2013年9月22日日曜日

プーシキン美術館展 フランス絵画300年(横浜美術館)

横浜美術館で開催されたプーシキン美術館展。

2011年の秋に開催される予定だったが、東日本大震災の影響で延期され、2年後になってようやく開催された。

会場の入り口に、ニコラ・プッサンの、アモリびとを打ち破るヨシュア、という1メートル四方ほどの作品が展示されていた。

プッサンが1624年、30才の時に、パリの政治的な争いに疲れローマに移った時に描かれたといわれる作品。ラファエロらの作品を参考にしたといわれている。

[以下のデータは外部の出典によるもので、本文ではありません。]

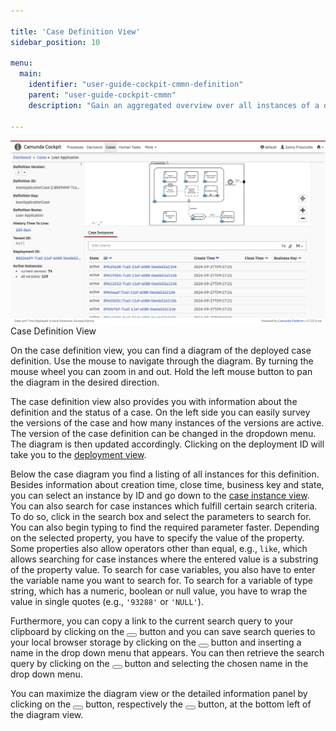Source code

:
 ```yaml
---

title: 'Case Definition View'
sidebar_position: 10

menu:
  main:
    identifier: "user-guide-cockpit-cmmn-definition"
    parent: "user-guide-cockpit-cmmn"
    description: "Gain an aggregated overview over all instances of a deployed case definition"

---
```


![Example img](./../img/cmmn/case-definition-view.png)Case Definition View

On the case definition view, you can find a diagram of the deployed case definition. Use the mouse to navigate through the diagram. By turning the mouse wheel you can zoom in and out. Hold the left mouse button to pan the diagram in the desired direction.

The case definition view also provides you with information about the definition and the status of a case. On the left side you can easily survey the versions of the case and how many instances of the versions are active. The version of the case definition can be changed in the dropdown menu. The diagram is then updated accordingly. Clicking on the deployment ID will take you to the [deployment view][deployment-view].

Below the case diagram you find a listing of all instances for this definition. Besides information about creation time, close time, business key and state, you can select an instance by ID and go down to the [case instance view][case-instance-view]. You can also search for case instances which fulfill certain search criteria. To do so, click in the search box and select the parameters to search for. You can also begin typing to find the required parameter faster. Depending on the selected property, you have to specify the value of the property. Some properties also allow operators other than equal, e.g., `like`, which allows searching for case instances where the entered value is a substring of the property value. To search for case variables, you also have to enter the variable name you want to search for. To search for a variable of type string, which has a numeric, boolean or null value, you have to wrap the value in single quotes (e.g., `'93288'` or `'NULL'`).

Furthermore, you can copy a link to the current search query to your clipboard by clicking on the <button class="btn btn-xs"><i class="glyphicon glyphicon-link"></i></button> button and you can save search queries to your local browser storage by clicking on the <button class="btn btn-xs"><i class="glyphicon glyphicon-floppy-disk"></i></button> button and inserting a name in the drop down menu that appears. You can then retrieve the search query by clicking on the <button class="btn btn-xs"><i class="glyphicon glyphicon-floppy-disk"></i></button> button and selecting the chosen name in the drop down menu.

You can maximize the diagram view or the detailed information panel by clicking on the <button class="btn btn-xs"><i class="glyphicon glyphicon-resize-full"></i></button> button, respectively the <button class="btn btn-xs"><i class="glyphicon glyphicon-menu-up"></i></button> button, at the bottom left of the diagram view.

[case-definition-view]: ../webapps/cockpit/cmmn/case-definition-view.md
[case-instance-view]: ../webapps/cockpit/cmmn/case-instance-view.md
[deployment-view]: ../webapps/cockpit/deployment-view.md
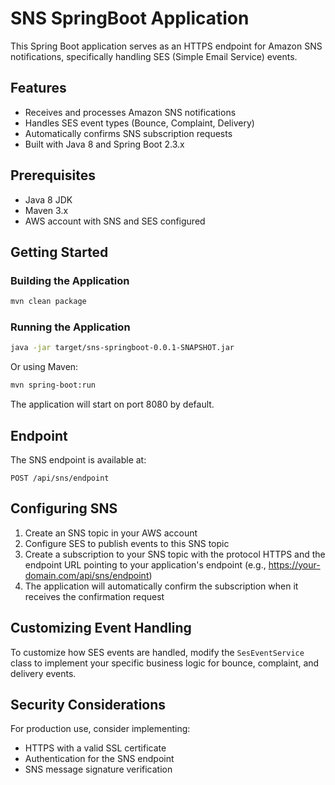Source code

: # SNS SpringBoot Application

This Spring Boot application serves as an HTTPS endpoint for Amazon SNS notifications, specifically handling SES (Simple Email Service) events.

## Features

- Receives and processes Amazon SNS notifications
- Handles SES event types (Bounce, Complaint, Delivery)
- Automatically confirms SNS subscription requests
- Built with Java 8 and Spring Boot 2.3.x

## Prerequisites

- Java 8 JDK
- Maven 3.x
- AWS account with SNS and SES configured

## Getting Started

### Building the Application

```bash
mvn clean package
```

### Running the Application

```bash
java -jar target/sns-springboot-0.0.1-SNAPSHOT.jar
```

Or using Maven:

```bash
mvn spring-boot:run
```

The application will start on port 8080 by default.

## Endpoint

The SNS endpoint is available at:

```
POST /api/sns/endpoint
```

## Configuring SNS

1. Create an SNS topic in your AWS account
2. Configure SES to publish events to this SNS topic
3. Create a subscription to your SNS topic with the protocol HTTPS and the endpoint URL pointing to your application's endpoint (e.g., https://your-domain.com/api/sns/endpoint)
4. The application will automatically confirm the subscription when it receives the confirmation request

## Customizing Event Handling

To customize how SES events are handled, modify the `SesEventService` class to implement your specific business logic for bounce, complaint, and delivery events.

## Security Considerations

For production use, consider implementing:

- HTTPS with a valid SSL certificate
- Authentication for the SNS endpoint
- SNS message signature verification
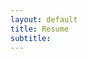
 ```yaml
---
layout: default
title: Resume
subtitle: 
---
```

<html>
<center>
<object data="/Resume/Aakash_Bhatia_Resume.pdf" width="1000" height="1000" type='application/pdf'>
</object>
</center>
</html>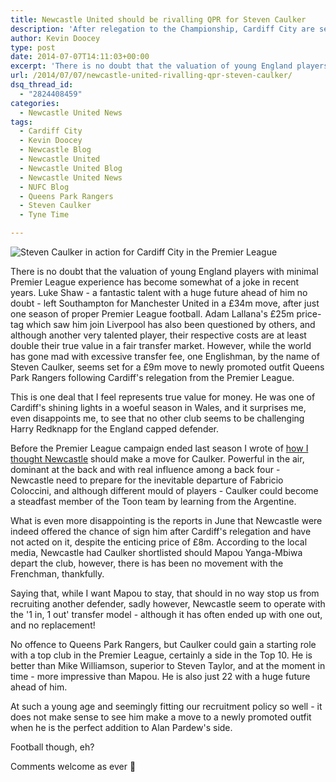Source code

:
 ```yaml
---
title: Newcastle United should be rivalling QPR for Steven Caulker
description: 'After relegation to the Championship, Cardiff City are set to sell one of their prized assets in Steven Caulker to QPR - begging the question why NUFC are..'
author: Kevin Doocey
type: post
date: 2014-07-07T14:11:03+00:00
excerpt: 'There is no doubt that the valuation of young England players with minimal Premier League experience has become somewhat of a joke in recent years. Luke Shaw - a fantastic talent with a huge future..'
url: /2014/07/07/newcastle-united-rivalling-qpr-steven-caulker/
dsq_thread_id:
  - "2824408459"
categories:
  - Newcastle United News
tags:
  - Cardiff City
  - Kevin Doocey
  - Newcastle Blog
  - Newcastle United
  - Newcastle United Blog
  - Newcastle United News
  - NUFC Blog
  - Queens Park Rangers
  - Steven Caulker
  - Tyne Time

---
```

![Steven Caulker in action for Cardiff City in the Premier League](https://www.tynetime.com/wp-content/uploads/2014/07/Steven-Caulker-Cardiff-City-Premier-League.jpg "Caulker - Looks set for a move to newly promoted side Queens Park Rangers")

There is no doubt that the valuation of young England players with minimal Premier League experience has become somewhat of a joke in recent years. Luke Shaw - a fantastic talent with a huge future ahead of him no doubt - left Southampton for Manchester United in a £34m move, after just one season of proper Premier League football. Adam Lallana's £25m price-tag which saw him join Liverpool has also been questioned by others, and although another very talented player, their respective costs are at least double their true value in a fair transfer market. However, while the world has gone mad with excessive transfer fee, one Englishman, by the name of Steven Caulker, seems set for a £9m move to newly promoted outfit Queens Park Rangers following Cardiff's relegation from the Premier League.

This is one deal that I feel represents true value for money. He was one of Cardiff's shining lights in a woeful season in Wales, and it surprises me, even disappoints me, to see that no other club seems to be challenging Harry Redknapp for the England capped defender.

Before the Premier League campaign ended last season I wrote of [how I thought Newcastle](https://www.tynetime.com/2014/03/23/newcastle-united-keeping-eye-english-defender/ "Steven Caulker Newcastle") should make a move for Caulker. Powerful in the air, dominant at the back and with real influence among a back four - Newcastle  need to prepare for the inevitable departure of Fabricio Coloccini, and although different mould of players - Caulker could become a steadfast member of the Toon team by learning from the Argentine.

What is even more disappointing is the reports in June that Newcastle were indeed offered the chance of sign him after Cardiff's relegation and have not acted on it, despite the enticing price of £8m. According to the local media, Newcastle had Caulker shortlisted should Mapou Yanga-Mbiwa depart the club, however, there is has been no movement with the Frenchman, thankfully.

Saying that, while I want Mapou to stay, that should in no way stop us from recruiting another defender, sadly however, Newcastle seem to operate with the '1 in, 1 out' transfer model - although it has often ended up with one out, and no replacement!

No offence to Queens Park Rangers, but Caulker could gain a starting role with a top club in the Premier League, certainly a side in the Top 10. He is better than Mike Williamson, superior to Steven Taylor, and at the moment in time - more impressive than Mapou. He is also just 22 with a huge future ahead of him.

At such a young age and seemingly fitting our recruitment policy so well - it does not make sense to see him make a move to a newly promoted outfit when he is the perfect addition to Alan Pardew's side.

Football though, eh?

Comments welcome as ever 🙂
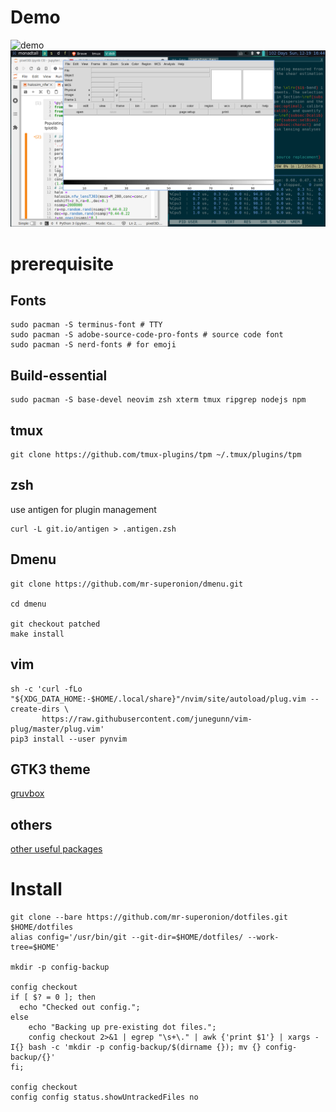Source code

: # Demo
<img src="demo/remote_server.png" alt="demo" width="600">

<img src="demo/tilingwm.png" alt="demo" width="600">


# prerequisite

## Fonts

```shell
sudo pacman -S terminus-font # TTY
sudo pacman -S adobe-source-code-pro-fonts # source code font
sudo pacman -S nerd-fonts # for emoji
```

## Build-essential

```shell
sudo pacman -S base-devel neovim zsh xterm tmux ripgrep nodejs npm
```
## tmux

```shell
git clone https://github.com/tmux-plugins/tpm ~/.tmux/plugins/tpm
```

## zsh

use antigen for plugin management
```shell
curl -L git.io/antigen > .antigen.zsh
```

## Dmenu

```shell
git clone https://github.com/mr-superonion/dmenu.git

cd dmenu

git checkout patched
make install
```

## vim

```shell
sh -c 'curl -fLo "${XDG_DATA_HOME:-$HOME/.local/share}"/nvim/site/autoload/plug.vim --create-dirs \
       https://raw.githubusercontent.com/junegunn/vim-plug/master/plug.vim'
pip3 install --user pynvim
```

## GTK3 theme
[gruvbox](https://github.com/3ximus/gruvbox-gtk.git)

## others
[other useful packages](http://member.ipmu.jp/xiangchong.li/usefulpac)

# Install

```shell
git clone --bare https://github.com/mr-superonion/dotfiles.git $HOME/dotfiles
alias config='/usr/bin/git --git-dir=$HOME/dotfiles/ --work-tree=$HOME'

mkdir -p config-backup

config checkout
if [ $? = 0 ]; then
  echo "Checked out config.";
else
    echo "Backing up pre-existing dot files.";
    config checkout 2>&1 | egrep "\s+\." | awk {'print $1'} | xargs -I{} bash -c 'mkdir -p config-backup/$(dirname {}); mv {} config-backup/{}'
fi;

config checkout
config config status.showUntrackedFiles no
```

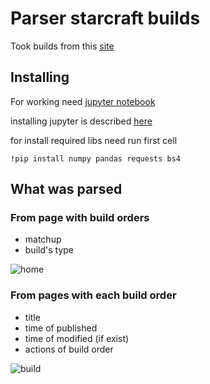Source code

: # Parser starcraft builds

Took builds from this [site](https://lotv.spawningtool.com/build/)

## Installing
For working need [jupyter notebook](http://jupyter.org/)

installing jupyter is described [here](http://jupyter.org/install.html)

for install required libs need run first cell 
```
!pip install numpy pandas requests bs4
```

## What was parsed
### From page with build orders
- matchup
- build's type

![home](https://user-images.githubusercontent.com/24289268/34647800-0064f4da-f3b7-11e7-9c38-18bcfe65f707.png)

### From pages with each build order
- title
- time of published
- time of modified (if exist)
- actions of build order 

![build](https://user-images.githubusercontent.com/24289268/34647986-44230992-f3bb-11e7-8189-21e047290a7f.png)
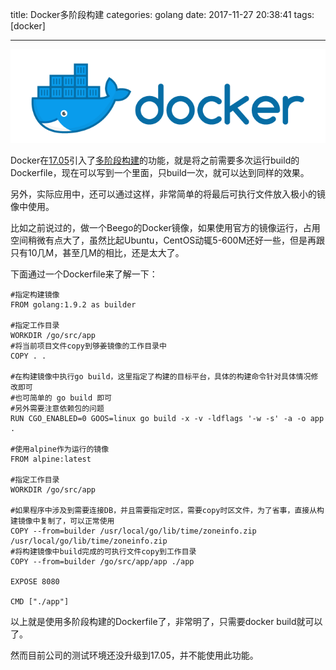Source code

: title: Docker多阶段构建
categories: golang
date: 2017-11-27 20:38:41
tags:  [docker]

---

![](/images/docker_twitter_share.png)

Docker在[17.05](https://github.com/moby/moby/releases/tag/v17.05.0-ce)引入了[多阶段构建](https://docs.docker.com/engine/userguide/eng-image/multistage-build/)的功能，就是将之前需要多次运行build的Dockerfile，现在可以写到一个里面，只build一次，就可以达到同样的效果。

另外，实际应用中，还可以通过这样，非常简单的将最后可执行文件放入极小的镜像中使用。

比如之前说过的，做一个Beego的Docker镜像，如果使用官方的镜像运行，占用空间稍微有点大了，虽然比起Ubuntu，CentOS动辄5-600M还好一些，但是再跟只有10几M，甚至几M的相比，还是太大了。

下面通过一个Dockerfile来了解一下：

```shell
#指定构建镜像
FROM golang:1.9.2 as builder

#指定工作目录
WORKDIR /go/src/app
#将当前项目文件copy到够姜镜像的工作目录中
COPY . .

#在构建镜像中执行go build，这里指定了构建的目标平台，具体的构建命令针对具体情况修改即可
#也可简单的 go build 即可
#另外需要注意依赖包的问题
RUN CGO_ENABLED=0 GOOS=linux go build -x -v -ldflags '-w -s' -a -o app .

#使用alpine作为运行的镜像
FROM alpine:latest

#指定工作目录
WORKDIR /go/src/app

#如果程序中涉及到需要连接DB，并且需要指定时区，需要copy时区文件，为了省事，直接从构建镜像中复制了，可以正常使用
COPY --from=builder /usr/local/go/lib/time/zoneinfo.zip /usr/local/go/lib/time/zoneinfo.zip
#将构建镜像中build完成的可执行文件copy到工作目录
COPY --from=builder /go/src/app/app ./app

EXPOSE 8080

CMD ["./app"]

```

以上就是使用多阶段构建的Dockerfile了，非常明了，只需要docker build就可以了。

然而目前公司的测试环境还没升级到17.05，并不能使用此功能。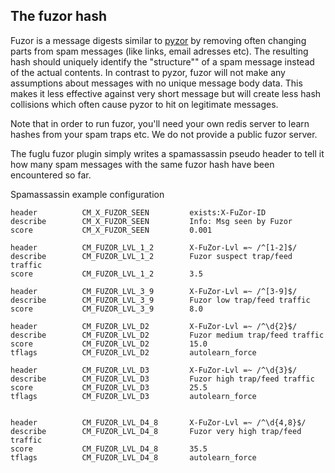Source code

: The fuzor hash
----------------

Fuzor is a message digests similar to [pyzor](http://www.pyzor.org/)  by removing often changing parts from spam messages
(like links, email adresses etc). The resulting hash should uniquely identify the "structure"" of a spam message instead of the
 actual contents. In contrast to pyzor, fuzor will not make any assumptions about messages with no unique message body data.
This makes it less effective against very short message but will create less hash collisions which often cause pyzor to hit on
legitimate messages.

Note that in order to run fuzor, you'll need your own redis server to learn hashes from your spam traps etc. We do not provide
 a public fuzor server.

The fuglu fuzor plugin simply writes a spamassassin pseudo header to tell it how many spam messages with the same fuzor hash
have been encountered so far.

Spamassassin example configuration

```
header          CM_X_FUZOR_SEEN         exists:X-FuZor-ID
describe        CM_X_FUZOR_SEEN         Info: Msg seen by Fuzor
score           CM_X_FUZOR_SEEN         0.001

header          CM_FUZOR_LVL_1_2        X-FuZor-Lvl =~ /^[1-2]$/
describe        CM_FUZOR_LVL_1_2        Fuzor suspect trap/feed traffic
score           CM_FUZOR_LVL_1_2        3.5

header          CM_FUZOR_LVL_3_9        X-FuZor-Lvl =~ /^[3-9]$/
describe        CM_FUZOR_LVL_3_9        Fuzor low trap/feed traffic
score           CM_FUZOR_LVL_3_9        8.0

header          CM_FUZOR_LVL_D2         X-FuZor-Lvl =~ /^\d{2}$/
describe        CM_FUZOR_LVL_D2         Fuzor medium trap/feed traffic
score           CM_FUZOR_LVL_D2         15.0
tflags          CM_FUZOR_LVL_D2         autolearn_force

header          CM_FUZOR_LVL_D3         X-FuZor-Lvl =~ /^\d{3}$/
describe        CM_FUZOR_LVL_D3         Fuzor high trap/feed traffic
score           CM_FUZOR_LVL_D3         25.5
tflags          CM_FUZOR_LVL_D3         autolearn_force


header          CM_FUZOR_LVL_D4_8       X-FuZor-Lvl =~ /^\d{4,8}$/
describe        CM_FUZOR_LVL_D4_8       Fuzor very high trap/feed traffic
score           CM_FUZOR_LVL_D4_8       35.5
tflags          CM_FUZOR_LVL_D4_8       autolearn_force

```
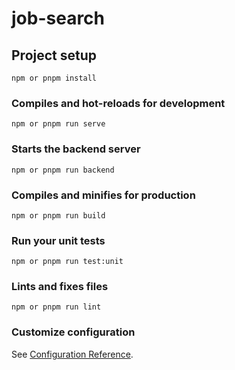 # job-search

## Project setup

```
npm or pnpm install
```

### Compiles and hot-reloads for development

```
npm or pnpm run serve
```

### Starts the backend server
```
npm or pnpm run backend
```

### Compiles and minifies for production

```
npm or pnpm run build
```

### Run your unit tests

```
npm or pnpm run test:unit
```

### Lints and fixes files

```
npm or pnpm run lint
```

### Customize configuration

See [Configuration Reference](https://cli.vuejs.org/config/).
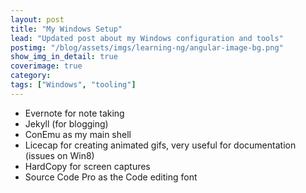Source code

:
 ```yaml
---
layout: post
title: "My Windows Setup"
lead: "Updated post about my Windows configuration and tools"
postimg: "/blog/assets/imgs/learning-ng/angular-image-bg.png"
show_img_in_detail: true
coverimage: true
category:
tags: ["Windows", "tooling"]
---
```



- Evernote for note taking
- Jekyll (for blogging)
- ConEmu as my main shell
- Licecap for creating animated gifs, very useful for documentation (issues on Win8)
- HardCopy for screen captures
- Source Code Pro as the Code editing font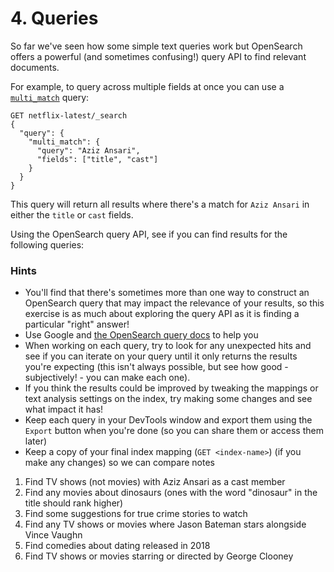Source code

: # 4. Queries

So far we've seen how some simple text queries work but OpenSearch offers a powerful (and sometimes confusing!) query API to find relevant documents.

For example, to query across multiple fields at once you can use a [`multi_match`](https://opensearch.org/docs/latest/query-dsl/full-text/multi-match) query:

```
GET netflix-latest/_search
{
  "query": {
    "multi_match": {
      "query": "Aziz Ansari",
      "fields": ["title", "cast"]
    }
  }
}
```

This query will return all results where there's a match for `Aziz Ansari` in either the `title` or `cast` fields.

Using the OpenSearch query API, see if you can find results for the following queries:

### Hints 
* You'll find that there's sometimes more than one way to construct an OpenSearch query that may impact the relevance of your results, so this exercise is as much about exploring the query API as it is finding a particular "right" answer!
* Use Google and [the OpenSearch query docs](https://opensearch.org/docs/latest/query-dsl/) to help you
* When working on each query, try to look for any unexpected hits and see if you can iterate on your query until it only returns the results you're expecting (this isn't always possible, but see how good - subjectively! - you can make each one).
* If you think the results could be improved by tweaking the mappings or text analysis settings on the index, try making some changes and see what impact it has!
* Keep each query in your DevTools window and export them using the `Export` button when you're done (so you can share them or access them later)
* Keep a copy of your final index mapping (`GET <index-name>`) (if you make any changes) so we can compare notes  

1. Find TV shows (not movies) with Aziz Ansari as a cast member
2. Find any movies about dinosaurs (ones with the word "dinosaur" in the title should rank higher)
3. Find some suggestions for true crime stories to watch
4. Find any TV shows or movies where Jason Bateman stars alongside Vince Vaughn
5. Find comedies about dating released in 2018
6. Find TV shows or movies starring or directed by George Clooney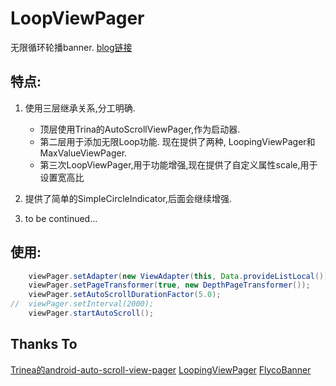 # LoopViewPager
无限循环轮播banner. [blog链接](http://blog.csdn.net/u014099894/article/details/50987819)

## 特点:
1. 使用三层继承关系,分工明确.
    - 顶层使用Trina的AutoScrollViewPager,作为启动器.
    - 第二层用于添加无限Loop功能. 现在提供了两种, LoopingViewPager和MaxValueViewPager.
    - 第三次LoopViewPager,用于功能增强,现在提供了自定义属性scale,用于设置宽高比
    
2. 提供了简单的SimpleCircleIndicator,后面会继续增强.

3. to be continued...

## 使用:
```java
    viewPager.setAdapter(new ViewAdapter(this, Data.provideListLocal()));
    viewPager.setPageTransformer(true, new DepthPageTransformer());
    viewPager.setAutoScrollDurationFactor(5.0);
//  viewPager.setInterval(2000);
    viewPager.startAutoScroll();
```

## Thanks To
[Trinea的android-auto-scroll-view-pager](https://github.com/Trinea/android-auto-scroll-view-pager)
[LoopingViewPager](https://github.com/imbryk/LoopingViewPager)
[FlycoBanner](https://github.com/H07000223/FlycoBanner_Master)
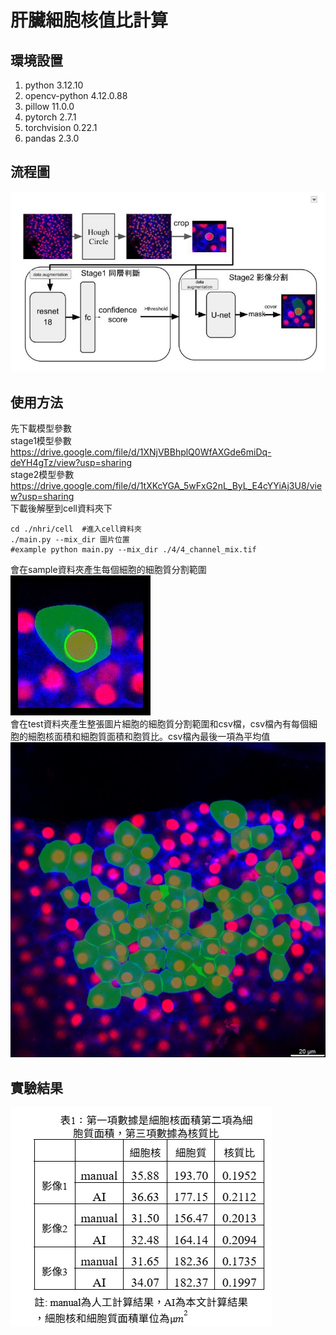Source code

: # 肝臟細胞核值比計算
## 環境設置
1. python 3.12.10
1. opencv-python 4.12.0.88
1. pillow 11.0.0
1. pytorch 2.7.1
1. torchvision 0.22.1
1. pandas 2.3.0
## 流程圖
![圖片](/cell/流程圖.jpg)
## 使用方法
先下載模型參數<br>
stage1模型參數 https://drive.google.com/file/d/1XNjVBBhplQ0WfAXGde6miDq-deYH4gTz/view?usp=sharing <br>
stage2模型參數 https://drive.google.com/file/d/1tXKcYGA_5wFxG2nL_ByL_E4cYYiAj3U8/view?usp=sharing <br>
下載後解壓到cell資料夾下

```
cd ./nhri/cell  #進入cell資料夾
./main.py --mix_dir 圖片位置
#example python main.py --mix_dir ./4/4_channel_mix.tif
```
會在sample資料夾產生每個細胞的細胞質分割範圍<br>
![圖片](/cell/sample/0.jpg)<br>
會在test資料夾產生整張圖片細胞的細胞質分割範圍和csv檔，csv檔內有每個細胞的細胞核面積和細胞質面積和胞質比。csv檔內最後一項為平均值
![圖片](/cell/test/test.jpg)<br>
## 實驗結果
![圖片](/cell/result.jpg)<br>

以降、プッサンは二度と故国のフランスには戻らなかった。フランスのロココ美術を代表する画家だけに、その経緯は意外に感じられる。

この絵画も、エカテリーナ女帝によって購入され、ロシアに渡った。この展覧会を象徴するように作品を最初に持ってくるあたりに、企画の意図が感じられる。

フランソワ・プーシェの、ユピテルとカリプソ。女神ユピテルがカリストを誘惑している場面。その二人の肌の色は、薄くピンクがかった白で、何とも言えず美しい。これぞ、フランスのロココ絵画、といった感じ。現実感が感じられず、王侯貴族のための、美のための美の典型だ。

アングルの、聖杯の前の聖母。アングルらしい、濃厚なこってりしたフランス料理のような絵画。聖母が聖杯の前で手を合わせ、伏し目がちに聖杯を見つめている。聖杯の上には、メダルがまっすぐに立っている。現実的にはあり得ない様子は、ある種の奇跡を描いているのだろう。

ドラクロアの、難破して。濃い緑色で描かれた荒海を進む、一艘の小舟。難破した人々が、ある人は他人を助け、ある人は、負傷して縁に寄りかかっている。小品ながら、ドラクロアを象徴するような作品。

ヴィヤールの、庭。庭の中央にあるイスに、二人の女性が座って話をしている、というだけの作品。ヴィヤールは、形よりも、この絵を色の集まりとして描いている。しかも、色は、灰色や、くすんだ色合いの青や緑を使っている。

それなのに、この絵は、実に美しい。絵といより、色のコンビネーションを表現した、文様のようにも見える。ヴィヤールは、まさに色の魔術師だ。

モーリス・ドニの、緑の浜辺、ペロス=ギレック。縦1メートル、横2メートルの色鮮やかなキャンバスに、思わず声を上げそうになった。

人の肌をピンク色で描く、ドニの独特の色彩感覚。しかし、印象的なのは、遠くに見える空と海の青だった。全面の人々の姿は、伝統的な人間のポーズ、あるいはゴーギャンの絵の中のあるポーズのように見える。

マチスの、カラー、アイリス、ミモザ。マチス独特の平面的で、塗り絵のような花の絵。モロッコを訪れた後に、ロシア人のコレクター、シチューキンの部屋を飾るために描かれた。

ロシアの美術館の展覧会で、フランスの300年に渡る絵画の流れを見ることができるというのは、考えてみれば、不思議なことだ。

ロシア料理が、フランス料理を影響を与えたり、フランスで発展しながら忘れられたバレエが、ロシアで復活されたり、といったこの2つの国の関係は、ヨーロッパのある一つの側面を感じさせる。